Performance evaluation of flexible CIGS modules based on operational data under outdoor conditions

As a major driver to achieve feasible long-term goals of the Korean Green New Deal policy, a renewable system application in a building, such as the building-integrated photovoltaics (BIPV) system, has been expedited by raising a BIPV installation subsidy to 70%. Among the technology of BIPV modules, the CuInGaSe2 (CIGS) type module has been drawing attention and considered as one of the effective alternatives because of its benefits, including its flexibility, lightweights, and relative ease to use as a building material.

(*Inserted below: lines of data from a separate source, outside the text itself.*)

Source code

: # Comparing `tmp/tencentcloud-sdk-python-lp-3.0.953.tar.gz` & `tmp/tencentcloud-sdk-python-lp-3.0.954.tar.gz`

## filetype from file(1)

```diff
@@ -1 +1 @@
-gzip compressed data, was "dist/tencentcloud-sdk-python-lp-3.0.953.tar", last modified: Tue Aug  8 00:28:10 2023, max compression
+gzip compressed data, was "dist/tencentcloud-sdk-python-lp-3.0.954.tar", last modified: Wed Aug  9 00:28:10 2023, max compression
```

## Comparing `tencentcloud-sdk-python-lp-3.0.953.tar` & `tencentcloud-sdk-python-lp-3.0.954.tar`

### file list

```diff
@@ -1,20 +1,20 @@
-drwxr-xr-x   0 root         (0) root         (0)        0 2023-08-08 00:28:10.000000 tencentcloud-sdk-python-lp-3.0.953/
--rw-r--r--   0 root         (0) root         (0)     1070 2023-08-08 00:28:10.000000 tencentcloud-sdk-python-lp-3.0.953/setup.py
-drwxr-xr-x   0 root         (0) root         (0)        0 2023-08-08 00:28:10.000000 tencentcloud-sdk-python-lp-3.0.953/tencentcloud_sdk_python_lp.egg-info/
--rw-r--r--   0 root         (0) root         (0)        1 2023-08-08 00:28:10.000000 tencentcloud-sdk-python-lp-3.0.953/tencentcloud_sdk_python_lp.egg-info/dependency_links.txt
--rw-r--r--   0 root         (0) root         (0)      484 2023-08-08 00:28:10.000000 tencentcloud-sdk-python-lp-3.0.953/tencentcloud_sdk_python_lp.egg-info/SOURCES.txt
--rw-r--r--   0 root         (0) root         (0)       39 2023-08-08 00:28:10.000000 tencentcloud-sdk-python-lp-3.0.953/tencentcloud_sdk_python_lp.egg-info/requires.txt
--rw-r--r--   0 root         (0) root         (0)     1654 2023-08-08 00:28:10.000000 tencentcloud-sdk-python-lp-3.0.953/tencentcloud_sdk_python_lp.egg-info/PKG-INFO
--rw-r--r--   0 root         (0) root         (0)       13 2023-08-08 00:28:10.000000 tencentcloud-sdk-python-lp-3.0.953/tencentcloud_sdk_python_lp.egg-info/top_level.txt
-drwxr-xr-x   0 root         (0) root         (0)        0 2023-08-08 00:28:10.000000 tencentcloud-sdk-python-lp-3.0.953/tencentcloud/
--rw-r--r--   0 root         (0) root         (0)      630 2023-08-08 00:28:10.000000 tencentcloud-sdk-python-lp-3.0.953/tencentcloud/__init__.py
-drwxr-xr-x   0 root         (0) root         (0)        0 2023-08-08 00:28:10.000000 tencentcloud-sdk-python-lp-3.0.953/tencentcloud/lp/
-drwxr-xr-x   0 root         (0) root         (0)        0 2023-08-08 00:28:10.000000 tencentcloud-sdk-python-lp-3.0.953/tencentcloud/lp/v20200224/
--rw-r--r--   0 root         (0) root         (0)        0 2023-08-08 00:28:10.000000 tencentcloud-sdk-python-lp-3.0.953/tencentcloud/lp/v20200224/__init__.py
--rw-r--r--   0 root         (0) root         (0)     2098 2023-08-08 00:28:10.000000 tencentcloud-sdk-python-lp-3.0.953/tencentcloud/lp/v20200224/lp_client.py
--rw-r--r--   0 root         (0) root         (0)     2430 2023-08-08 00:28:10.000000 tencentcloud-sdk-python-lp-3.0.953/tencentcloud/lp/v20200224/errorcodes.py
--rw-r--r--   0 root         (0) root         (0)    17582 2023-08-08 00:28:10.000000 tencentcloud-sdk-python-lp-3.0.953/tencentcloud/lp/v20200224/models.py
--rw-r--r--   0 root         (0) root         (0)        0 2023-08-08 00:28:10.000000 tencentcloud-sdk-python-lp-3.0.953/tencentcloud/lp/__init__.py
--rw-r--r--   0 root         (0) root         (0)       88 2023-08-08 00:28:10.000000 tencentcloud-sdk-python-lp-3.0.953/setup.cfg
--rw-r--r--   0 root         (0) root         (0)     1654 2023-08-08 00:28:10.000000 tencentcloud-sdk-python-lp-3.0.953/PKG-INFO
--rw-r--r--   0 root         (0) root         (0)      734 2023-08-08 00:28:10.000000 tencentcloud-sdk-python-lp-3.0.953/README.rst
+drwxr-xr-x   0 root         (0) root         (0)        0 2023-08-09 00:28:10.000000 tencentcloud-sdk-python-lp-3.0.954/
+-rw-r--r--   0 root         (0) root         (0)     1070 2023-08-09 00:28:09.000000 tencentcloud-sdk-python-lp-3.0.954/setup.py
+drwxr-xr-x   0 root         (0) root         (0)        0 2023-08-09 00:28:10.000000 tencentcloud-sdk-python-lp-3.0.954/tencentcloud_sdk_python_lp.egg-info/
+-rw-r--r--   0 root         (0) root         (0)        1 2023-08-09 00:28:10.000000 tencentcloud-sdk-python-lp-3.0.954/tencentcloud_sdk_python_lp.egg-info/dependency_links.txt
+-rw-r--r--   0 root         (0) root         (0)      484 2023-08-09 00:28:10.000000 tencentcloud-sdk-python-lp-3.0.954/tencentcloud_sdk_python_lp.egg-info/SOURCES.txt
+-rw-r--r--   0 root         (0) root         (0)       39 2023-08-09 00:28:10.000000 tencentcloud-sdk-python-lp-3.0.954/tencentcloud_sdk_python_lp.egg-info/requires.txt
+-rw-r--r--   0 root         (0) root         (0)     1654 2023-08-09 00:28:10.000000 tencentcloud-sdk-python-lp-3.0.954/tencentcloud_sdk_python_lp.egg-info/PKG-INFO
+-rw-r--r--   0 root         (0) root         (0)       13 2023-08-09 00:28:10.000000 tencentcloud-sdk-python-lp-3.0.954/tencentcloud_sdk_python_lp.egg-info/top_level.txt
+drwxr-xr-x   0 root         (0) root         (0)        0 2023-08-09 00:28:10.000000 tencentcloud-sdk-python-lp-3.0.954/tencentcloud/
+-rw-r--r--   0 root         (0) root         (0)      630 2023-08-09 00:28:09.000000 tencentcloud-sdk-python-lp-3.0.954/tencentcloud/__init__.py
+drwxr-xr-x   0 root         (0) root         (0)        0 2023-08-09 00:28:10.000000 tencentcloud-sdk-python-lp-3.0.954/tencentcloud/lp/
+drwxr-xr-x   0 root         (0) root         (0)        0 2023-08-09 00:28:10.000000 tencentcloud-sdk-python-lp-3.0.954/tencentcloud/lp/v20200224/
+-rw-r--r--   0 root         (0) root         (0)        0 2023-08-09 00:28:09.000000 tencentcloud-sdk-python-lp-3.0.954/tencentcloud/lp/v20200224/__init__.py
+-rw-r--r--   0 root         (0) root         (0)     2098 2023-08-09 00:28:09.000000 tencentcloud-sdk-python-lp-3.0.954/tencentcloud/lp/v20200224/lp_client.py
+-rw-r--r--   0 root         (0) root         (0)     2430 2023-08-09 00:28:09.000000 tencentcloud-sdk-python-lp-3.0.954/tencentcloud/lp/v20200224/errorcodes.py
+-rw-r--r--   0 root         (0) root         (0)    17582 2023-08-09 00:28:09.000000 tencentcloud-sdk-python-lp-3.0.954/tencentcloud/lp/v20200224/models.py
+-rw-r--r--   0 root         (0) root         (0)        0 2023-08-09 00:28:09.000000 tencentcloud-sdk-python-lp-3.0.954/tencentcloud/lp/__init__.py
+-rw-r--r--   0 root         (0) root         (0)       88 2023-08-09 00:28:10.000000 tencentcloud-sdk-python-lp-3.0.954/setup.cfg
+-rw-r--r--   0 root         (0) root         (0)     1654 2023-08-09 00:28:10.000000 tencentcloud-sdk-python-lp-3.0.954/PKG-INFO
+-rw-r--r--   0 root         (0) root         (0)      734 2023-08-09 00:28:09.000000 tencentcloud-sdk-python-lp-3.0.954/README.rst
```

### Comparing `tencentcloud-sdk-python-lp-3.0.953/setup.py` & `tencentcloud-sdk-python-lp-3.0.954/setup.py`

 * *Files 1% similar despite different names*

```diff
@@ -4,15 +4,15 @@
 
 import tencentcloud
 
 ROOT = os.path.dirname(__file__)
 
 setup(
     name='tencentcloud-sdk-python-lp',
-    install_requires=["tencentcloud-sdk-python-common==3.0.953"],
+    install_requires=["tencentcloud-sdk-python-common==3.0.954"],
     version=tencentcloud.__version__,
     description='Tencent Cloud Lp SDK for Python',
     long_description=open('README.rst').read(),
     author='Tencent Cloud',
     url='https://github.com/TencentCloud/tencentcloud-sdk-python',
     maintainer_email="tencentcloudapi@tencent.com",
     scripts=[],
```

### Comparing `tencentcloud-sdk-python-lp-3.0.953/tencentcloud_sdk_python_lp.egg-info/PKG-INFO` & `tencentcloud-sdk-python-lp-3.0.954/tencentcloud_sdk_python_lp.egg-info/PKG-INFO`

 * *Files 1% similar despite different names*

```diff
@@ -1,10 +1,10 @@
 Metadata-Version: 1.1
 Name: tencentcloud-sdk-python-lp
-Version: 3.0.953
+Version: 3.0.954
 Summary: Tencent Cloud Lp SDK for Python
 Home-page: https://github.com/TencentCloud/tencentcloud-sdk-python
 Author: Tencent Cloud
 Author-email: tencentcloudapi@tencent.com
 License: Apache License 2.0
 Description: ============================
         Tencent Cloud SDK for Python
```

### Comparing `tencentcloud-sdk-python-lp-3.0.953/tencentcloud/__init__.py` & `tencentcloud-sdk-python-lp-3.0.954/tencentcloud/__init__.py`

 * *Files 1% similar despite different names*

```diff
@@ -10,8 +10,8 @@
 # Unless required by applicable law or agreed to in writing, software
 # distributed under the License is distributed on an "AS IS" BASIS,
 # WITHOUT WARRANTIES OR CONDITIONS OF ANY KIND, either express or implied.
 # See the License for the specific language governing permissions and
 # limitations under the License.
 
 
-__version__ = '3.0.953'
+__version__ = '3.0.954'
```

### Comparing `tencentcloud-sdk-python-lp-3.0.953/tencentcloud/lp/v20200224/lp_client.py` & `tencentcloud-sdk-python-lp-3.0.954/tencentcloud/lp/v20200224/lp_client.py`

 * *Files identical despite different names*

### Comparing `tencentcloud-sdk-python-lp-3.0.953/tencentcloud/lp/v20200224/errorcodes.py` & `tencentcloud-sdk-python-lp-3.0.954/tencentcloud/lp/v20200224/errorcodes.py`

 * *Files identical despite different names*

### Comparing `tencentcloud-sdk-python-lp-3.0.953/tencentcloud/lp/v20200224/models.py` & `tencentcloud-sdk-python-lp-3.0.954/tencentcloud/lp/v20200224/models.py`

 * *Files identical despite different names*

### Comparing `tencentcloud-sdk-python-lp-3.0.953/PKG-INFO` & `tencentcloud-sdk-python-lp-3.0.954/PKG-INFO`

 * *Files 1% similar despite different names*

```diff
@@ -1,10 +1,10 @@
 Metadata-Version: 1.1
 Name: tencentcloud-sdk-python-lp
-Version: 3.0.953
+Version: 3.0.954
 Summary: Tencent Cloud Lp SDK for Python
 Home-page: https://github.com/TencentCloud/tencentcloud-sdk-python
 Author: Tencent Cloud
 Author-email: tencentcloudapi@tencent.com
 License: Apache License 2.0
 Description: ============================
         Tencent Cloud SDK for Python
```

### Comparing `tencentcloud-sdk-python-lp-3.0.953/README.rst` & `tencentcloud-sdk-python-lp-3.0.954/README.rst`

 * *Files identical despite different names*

However, the lack of information understanding of its real application to buildings has still existed under various outdoor experimental conditions. In response to this gap, this study analyzed the power generation performance of flexible CIGS modules under outdoor exposure conditions to evaluate their applicability to BIPV buildings. To conduct the test, the CIGS module was installed on an inclined plane (30 degrees) and vertical plane (90 degrees) using a mock-up installed facing the south. In particular, this study assessed performance ratio (PR) values to analyze the power generation performance behaviors under direct/diffuse irradiance conditions along with diverse cloud cover conditions. Results from this experimental case study indicated that the power generation performance of the vertical CIGS module decreased compared with that of the inclined CIGS module during all analysis periods, except for the February period. This phenomenon became more distinct as the solar altitude angle increased, and the power generation performance of the vertical module became similar to that of the inclined module as the altitude angle decreased. By experimenting with the diffuse irradiance condition depending on the change in cloud cover, the PR decreased by approximately 12%.

Automated summary

This study aims to analyze the power generation performance of flexible CIGS modules under outdoor exposure conditions to evaluate their applicability to BIPV buildings.